By Madina Toure
In what Police Commissioner Bill Bratton called “one step toward righting a wrong,” the street in front of the Police Academy in College Point has been renamed to honor Patrolman Phillip Cardillo, who was shot inside a Nation of Islam mosque in Harlem in April 1972. Cardillo was 31.
Bratton called Monday’s ceremony to rename the street the first “public memorial” for Cardillo, condemning the inaction by politicians at the time of Cardillo’s death. Neither Mayor John Lindsay nor Police Commissioner Patrick Murphy attended Cardillo’s funeral 43 years ago.
More than 1,000 people turned out for the street renaming, including many retired officers, top NYPD brass and cadets.
At the end of July, the City Council unanimously voted to approve the co-naming of 28th Avenue to commemorate Cardillo, who had been on the police force for five years with the 28th Precinct in Harlem.
Cardillo’s death marks the only unsolved murder of a police officer in the city’s history.

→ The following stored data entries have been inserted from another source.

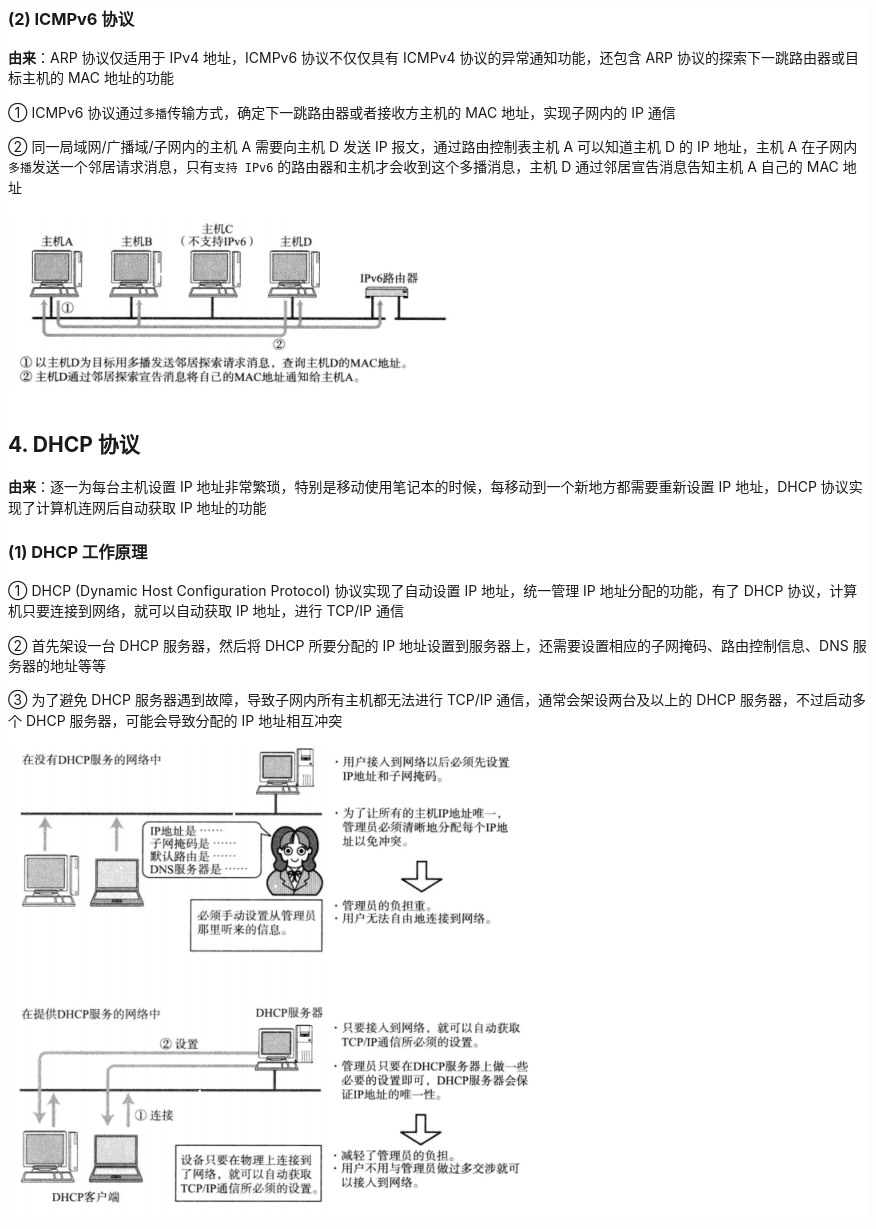 ### (2) ICMPv6 协议

**由来**：ARP 协议仅适用于 IPv4 地址，ICMPv6 协议不仅仅具有 ICMPv4 协议的异常通知功能，还包含 ARP 协议的探索下一跳路由器或目标主机的 MAC 地址的功能

① ICMPv6 协议通过`多播`传输方式，确定下一跳路由器或者接收方主机的 MAC 地址，实现子网内的 IP 通信

② 同一局域网/广播域/子网内的主机 A 需要向主机 D 发送 IP 报文，通过路由控制表主机 A 可以知道主机 D 的 IP 地址，主机 A 在子网内`多播`发送一个邻居请求消息，只有`支持 IPv6` 的路由器和主机才会收到这个多播消息，主机 D 通过邻居宣告消息告知主机 A 自己的 MAC 地址

![ICMPv6协议](../../images/计算机网络/IP协议相关技术/ICMPv6协议.png)

## 4. DHCP 协议

**由来**：逐一为每台主机设置 IP 地址非常繁琐，特别是移动使用笔记本的时候，每移动到一个新地方都需要重新设置 IP 地址，DHCP 协议实现了计算机连网后自动获取 IP 地址的功能

### (1) DHCP 工作原理

① DHCP (Dynamic Host Configuration Protocol) 协议实现了自动设置 IP 地址，统一管理 IP 地址分配的功能，有了 DHCP 协议，计算机只要连接到网络，就可以自动获取 IP 地址，进行 TCP/IP 通信

② 首先架设一台 DHCP 服务器，然后将 DHCP 所要分配的 IP 地址设置到服务器上，还需要设置相应的子网掩码、路由控制信息、DNS 服务器的地址等等

③ 为了避免 DHCP 服务器遇到故障，导致子网内所有主机都无法进行 TCP/IP 通信，通常会架设两台及以上的 DHCP 服务器，不过启动多个 DHCP 服务器，可能会导致分配的 IP 地址相互冲突

![DHCP协议](../../images/计算机网络/IP协议相关技术/DHCP协议.png)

“It was a shame then and it’s a shame now,” Bratton said. “It was wrong to give politics jurisdiction over an active crime scene. It was wrong then that neither the mayor nor the police commissioner attended Phil’s funeral. It was wrong to allow political pressure to interfere with a murder investigation.”
Due to racial tensions, police brass released a dozen suspects in the mosque’s basement without identifying them and moved the investigation to the 24th Precinct on Manhattan’s West Side in response to an angry crowd that gathered at the scene, according to NYPD Confidential. Lindsay and Murphy avoided the funeral after the botched NYPD investigation.
Speaking through tears, Cardillo’s son, Todd, said the street renaming “has been a long time coming. I’ve always been told growing up he’s a hero,” he said.
City Councilman Paul Vallone (D-Bayside), who introduced the bill seeking the street renaming, said Cardillo’s death was a reminder of the sacrifices police officers make to keep people safe.
“I don’t think I’ve ever seen a street renaming like this,” Vallone said.
In April 1972, Cardillo and his partner, Det. Vito Navarra, were lured to the mosque at 102 W. 116th St, by a false report of an officer who needed help. When they entered the mosque, the officers were overwhelmed and attacked by a crowd inside. During the fray, Cardillo was shot and killed with his own gun.
Queens Borough President Melinda Katz said the new street would allow young generations of officers to understand Cardillo’s sacrifice.
“They’re going to learn as they train to work for the city of New York and learn about him and mistakes made by the city that need to be rectified,” Katz said.
U.S. Rep. Joe Crowley (D-Jackson Heights), whose father served in the NYPD for 21 years, said the police force has become better since Cardillo’s death because of his sacrifice.
“The disgusting politics that took place in 1972 should never be tolerated in this city or any other city again,” Crowley said.
Pat Lynch, president of the Patrolmen’s Benevolent Association, commended retired officers who attended Cardillo’s funeral and assistant district attorneys who worked on the case for coming to the street renaming, noting that many people do not understand police officers’ work.
“They’re all here today,” Lynch said.